Scan each line of the entries below for the word "mathbb" and count the ones where it appears. The answer is that number alone.

-------- Data to use --------

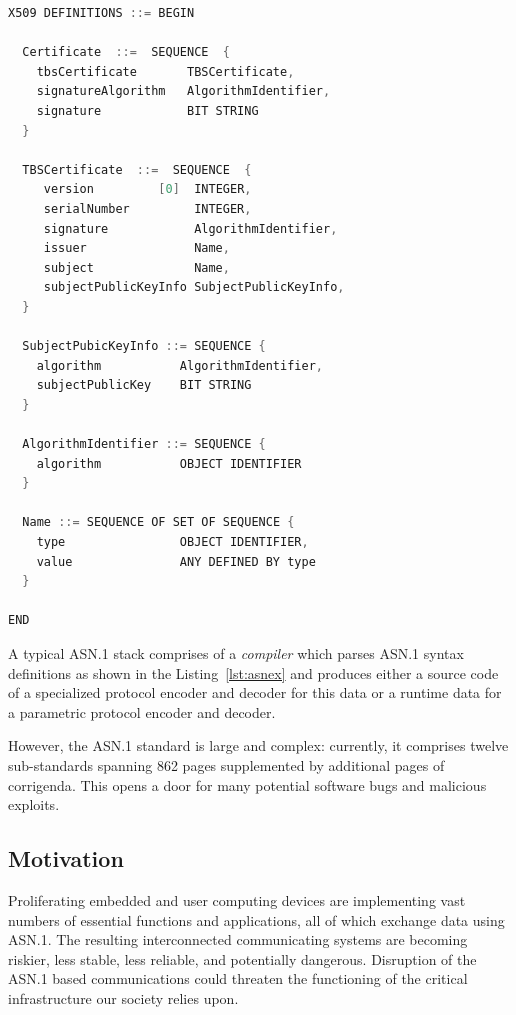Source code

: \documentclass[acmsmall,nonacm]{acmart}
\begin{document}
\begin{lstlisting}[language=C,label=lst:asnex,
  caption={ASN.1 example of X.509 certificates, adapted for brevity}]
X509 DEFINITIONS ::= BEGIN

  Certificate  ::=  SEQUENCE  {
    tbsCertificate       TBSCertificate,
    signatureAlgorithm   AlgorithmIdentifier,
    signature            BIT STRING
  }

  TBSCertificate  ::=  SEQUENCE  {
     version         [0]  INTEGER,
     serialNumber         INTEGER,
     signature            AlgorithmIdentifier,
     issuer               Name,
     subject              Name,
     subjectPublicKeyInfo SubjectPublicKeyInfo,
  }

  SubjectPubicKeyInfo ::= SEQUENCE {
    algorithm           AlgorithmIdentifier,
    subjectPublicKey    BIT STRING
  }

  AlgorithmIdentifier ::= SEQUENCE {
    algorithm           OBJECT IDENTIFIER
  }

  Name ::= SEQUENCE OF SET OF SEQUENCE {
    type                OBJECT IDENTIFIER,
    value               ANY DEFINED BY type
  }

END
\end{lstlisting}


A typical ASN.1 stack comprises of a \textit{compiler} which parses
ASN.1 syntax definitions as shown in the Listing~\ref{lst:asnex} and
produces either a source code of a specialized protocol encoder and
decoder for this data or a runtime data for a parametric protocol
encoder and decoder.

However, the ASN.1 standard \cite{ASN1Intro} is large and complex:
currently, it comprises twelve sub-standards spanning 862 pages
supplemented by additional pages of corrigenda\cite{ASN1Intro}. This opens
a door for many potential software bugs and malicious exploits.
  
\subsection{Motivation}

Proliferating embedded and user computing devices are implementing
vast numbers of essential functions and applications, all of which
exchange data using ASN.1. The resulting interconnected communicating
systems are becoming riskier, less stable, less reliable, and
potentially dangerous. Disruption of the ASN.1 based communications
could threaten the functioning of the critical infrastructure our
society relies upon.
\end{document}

--------
-------- Data to use --------

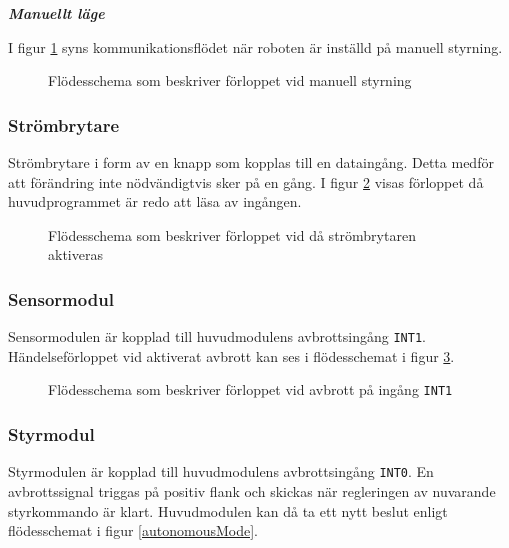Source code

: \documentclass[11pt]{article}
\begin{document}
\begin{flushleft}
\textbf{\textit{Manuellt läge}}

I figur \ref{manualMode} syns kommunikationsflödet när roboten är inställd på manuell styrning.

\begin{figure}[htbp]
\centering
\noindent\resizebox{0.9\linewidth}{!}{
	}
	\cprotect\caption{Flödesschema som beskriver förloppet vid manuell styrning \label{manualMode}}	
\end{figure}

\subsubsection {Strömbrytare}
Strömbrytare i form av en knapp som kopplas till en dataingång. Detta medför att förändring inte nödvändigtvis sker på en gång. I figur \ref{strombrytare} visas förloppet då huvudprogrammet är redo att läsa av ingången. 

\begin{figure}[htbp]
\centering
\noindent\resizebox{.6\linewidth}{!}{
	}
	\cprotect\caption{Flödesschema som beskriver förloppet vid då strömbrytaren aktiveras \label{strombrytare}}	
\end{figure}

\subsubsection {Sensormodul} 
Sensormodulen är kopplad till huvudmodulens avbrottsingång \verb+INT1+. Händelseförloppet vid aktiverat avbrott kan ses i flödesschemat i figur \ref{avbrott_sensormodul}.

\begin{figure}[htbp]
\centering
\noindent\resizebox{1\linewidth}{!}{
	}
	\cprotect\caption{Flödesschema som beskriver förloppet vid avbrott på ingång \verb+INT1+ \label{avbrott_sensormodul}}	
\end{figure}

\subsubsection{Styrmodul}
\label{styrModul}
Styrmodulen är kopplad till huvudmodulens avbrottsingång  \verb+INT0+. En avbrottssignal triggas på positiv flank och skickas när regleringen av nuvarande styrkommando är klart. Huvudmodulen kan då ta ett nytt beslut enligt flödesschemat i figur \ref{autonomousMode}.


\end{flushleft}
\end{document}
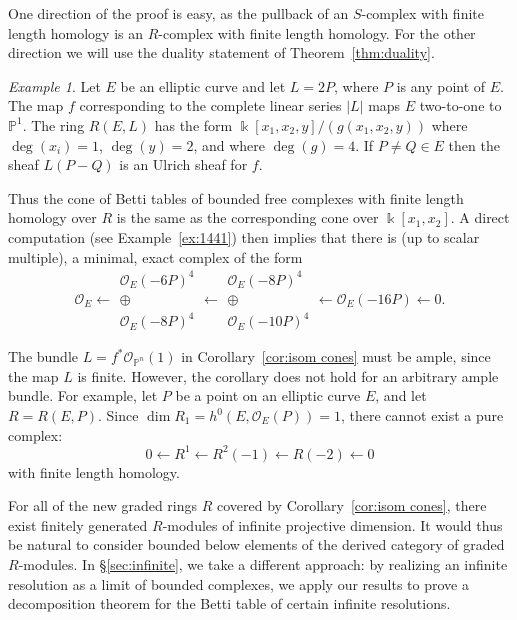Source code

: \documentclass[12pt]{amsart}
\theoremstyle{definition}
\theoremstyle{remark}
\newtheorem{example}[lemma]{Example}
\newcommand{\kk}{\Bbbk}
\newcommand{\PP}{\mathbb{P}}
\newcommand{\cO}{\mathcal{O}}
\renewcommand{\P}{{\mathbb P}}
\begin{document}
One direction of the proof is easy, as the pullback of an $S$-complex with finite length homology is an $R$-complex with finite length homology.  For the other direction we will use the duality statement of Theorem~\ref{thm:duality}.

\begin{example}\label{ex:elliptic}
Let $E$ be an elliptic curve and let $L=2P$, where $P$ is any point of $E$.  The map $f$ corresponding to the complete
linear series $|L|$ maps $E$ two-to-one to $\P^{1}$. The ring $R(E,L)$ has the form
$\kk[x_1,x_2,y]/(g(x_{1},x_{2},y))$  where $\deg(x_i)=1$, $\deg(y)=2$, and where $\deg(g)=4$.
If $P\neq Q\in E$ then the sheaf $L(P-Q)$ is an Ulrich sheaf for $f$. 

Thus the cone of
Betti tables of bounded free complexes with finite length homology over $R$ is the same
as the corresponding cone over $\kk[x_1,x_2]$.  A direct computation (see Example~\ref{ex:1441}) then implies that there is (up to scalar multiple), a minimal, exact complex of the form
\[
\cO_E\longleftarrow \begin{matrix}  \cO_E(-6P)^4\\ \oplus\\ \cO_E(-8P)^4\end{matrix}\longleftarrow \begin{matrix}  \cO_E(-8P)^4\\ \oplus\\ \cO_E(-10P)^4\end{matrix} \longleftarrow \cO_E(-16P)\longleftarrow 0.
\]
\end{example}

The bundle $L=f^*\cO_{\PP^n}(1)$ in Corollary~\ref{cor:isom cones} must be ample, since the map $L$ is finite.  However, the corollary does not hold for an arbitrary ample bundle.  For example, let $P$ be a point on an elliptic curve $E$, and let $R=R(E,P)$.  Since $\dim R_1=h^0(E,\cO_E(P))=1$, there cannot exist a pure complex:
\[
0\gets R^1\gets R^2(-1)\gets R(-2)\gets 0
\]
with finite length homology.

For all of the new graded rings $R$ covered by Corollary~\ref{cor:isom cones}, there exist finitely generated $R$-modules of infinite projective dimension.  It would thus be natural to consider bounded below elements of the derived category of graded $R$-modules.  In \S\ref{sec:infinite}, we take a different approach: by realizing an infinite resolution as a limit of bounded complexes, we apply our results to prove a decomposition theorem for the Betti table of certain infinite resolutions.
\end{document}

--------
-------- Data to use --------

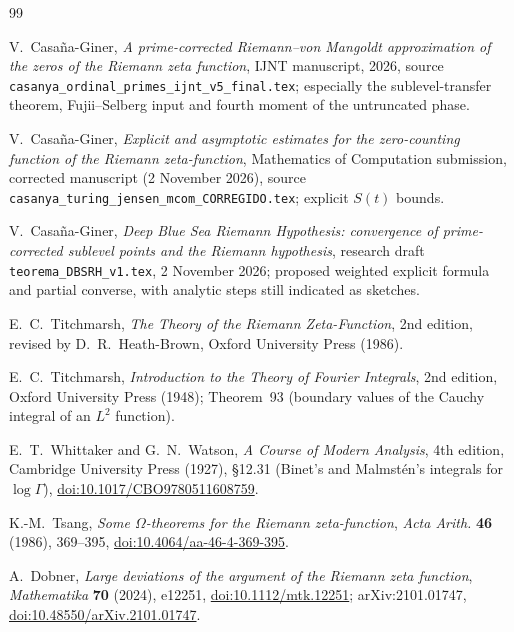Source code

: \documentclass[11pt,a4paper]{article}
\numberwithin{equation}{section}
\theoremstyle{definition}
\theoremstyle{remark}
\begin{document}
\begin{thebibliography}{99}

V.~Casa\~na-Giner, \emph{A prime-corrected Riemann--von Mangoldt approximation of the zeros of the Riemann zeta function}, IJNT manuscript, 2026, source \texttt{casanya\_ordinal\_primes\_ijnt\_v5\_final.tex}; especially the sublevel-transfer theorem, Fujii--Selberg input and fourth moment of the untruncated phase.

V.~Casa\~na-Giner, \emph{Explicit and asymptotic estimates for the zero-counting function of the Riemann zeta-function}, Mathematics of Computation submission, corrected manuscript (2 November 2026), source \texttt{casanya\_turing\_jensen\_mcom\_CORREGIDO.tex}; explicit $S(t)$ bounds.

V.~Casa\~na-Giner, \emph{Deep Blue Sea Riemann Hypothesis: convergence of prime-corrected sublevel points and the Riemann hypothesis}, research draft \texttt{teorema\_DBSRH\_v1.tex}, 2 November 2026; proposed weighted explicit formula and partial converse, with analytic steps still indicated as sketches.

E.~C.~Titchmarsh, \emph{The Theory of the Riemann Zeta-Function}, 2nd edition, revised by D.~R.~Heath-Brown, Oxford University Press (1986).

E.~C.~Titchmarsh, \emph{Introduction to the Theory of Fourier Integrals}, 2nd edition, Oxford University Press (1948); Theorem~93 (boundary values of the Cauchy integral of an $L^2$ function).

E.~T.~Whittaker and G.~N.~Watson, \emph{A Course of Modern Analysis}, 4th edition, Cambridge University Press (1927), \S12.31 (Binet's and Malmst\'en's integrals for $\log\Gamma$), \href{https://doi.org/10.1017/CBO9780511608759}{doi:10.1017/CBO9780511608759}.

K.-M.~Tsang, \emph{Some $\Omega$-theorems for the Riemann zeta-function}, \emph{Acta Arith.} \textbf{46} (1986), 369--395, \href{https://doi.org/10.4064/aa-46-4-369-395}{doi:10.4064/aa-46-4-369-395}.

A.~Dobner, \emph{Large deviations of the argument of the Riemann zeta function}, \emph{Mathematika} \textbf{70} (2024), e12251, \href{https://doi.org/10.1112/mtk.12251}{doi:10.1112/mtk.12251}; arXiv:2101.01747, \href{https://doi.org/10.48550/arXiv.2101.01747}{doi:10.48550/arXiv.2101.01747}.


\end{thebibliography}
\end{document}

--------

• _Task result_
2